Within this material, find every line where the string "contains" appears, and copy it out.

DATA TO EXAMINE:

────────

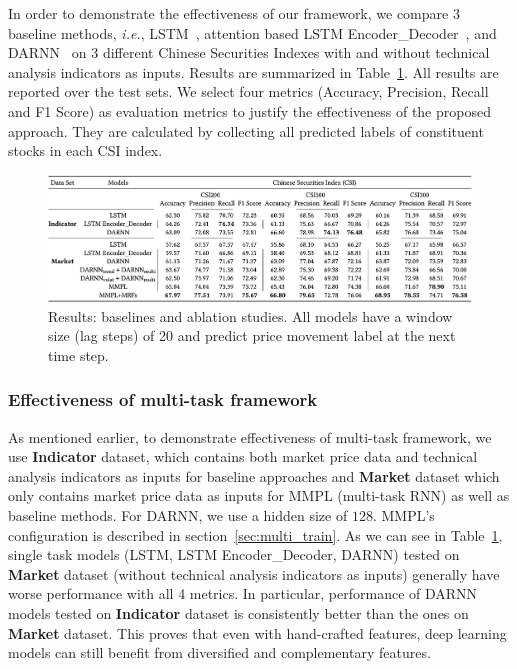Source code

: In order to demonstrate the effectiveness of our framework, we
compare 3 baseline methods, \textit{i.e.},
LSTM~\cite{hochreiter1997long}, attention based LSTM
Encoder\_Decoder~\cite{attention}, and DARNN~\cite{qin2017dual}
on 3 different Chinese Securities Indexes with and without
technical analysis indicators as inputs. Results are summarized
in Table~\ref{tab:result}. All results are reported over the test
sets. We select four metrics (Accuracy, Precision, Recall and F1
Score) as evaluation metrics to justify the effectiveness of the
proposed approach. They are calculated by collecting all
predicted labels of constituent stocks in each CSI index.

\begin{figure}[t]
  \centering
  \includegraphics[width=1\columnwidth]{Methodology/figures/table_results.png}
  \caption{\label{tab:result} Results: baselines and ablation
    studies. All models have a window size (lag steps) of 20 and
    predict price movement label at the next time step.}
\end{figure}


\subsubsection{Effectiveness of multi-task framework}

As mentioned earlier, to demonstrate effectiveness of multi-task
framework, we use \textbf{Indicator} dataset, which contains both
market price data and technical analysis indicators as inputs for
baseline approaches and \textbf{Market} dataset which only
contains market price data as inputs for MMPL (multi-task RNN) as
well as baseline methods. For DARNN, we use a hidden size of
$128$. MMPL's configuration is described in
section~\ref{sec:multi_train}. As we can see in
Table~\ref{tab:result}, single task models (LSTM, LSTM
Encoder\_Decoder, DARNN) tested on \textbf{Market} dataset
(without technical analysis indicators as inputs) generally have
worse performance with all 4 metrics. In particular, performance of
DARNN models tested on \textbf{Indicator} dataset is consistently
better than the ones on \textbf{Market} dataset. This proves that
even with hand-crafted features, deep learning models can still
benefit from diversified and complementary features.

────────

SOLUTION BELOW:
framework, we use \textbf{Indicator} dataset, which contains both
contains market price data as inputs for MMPL (multi-task RNN) as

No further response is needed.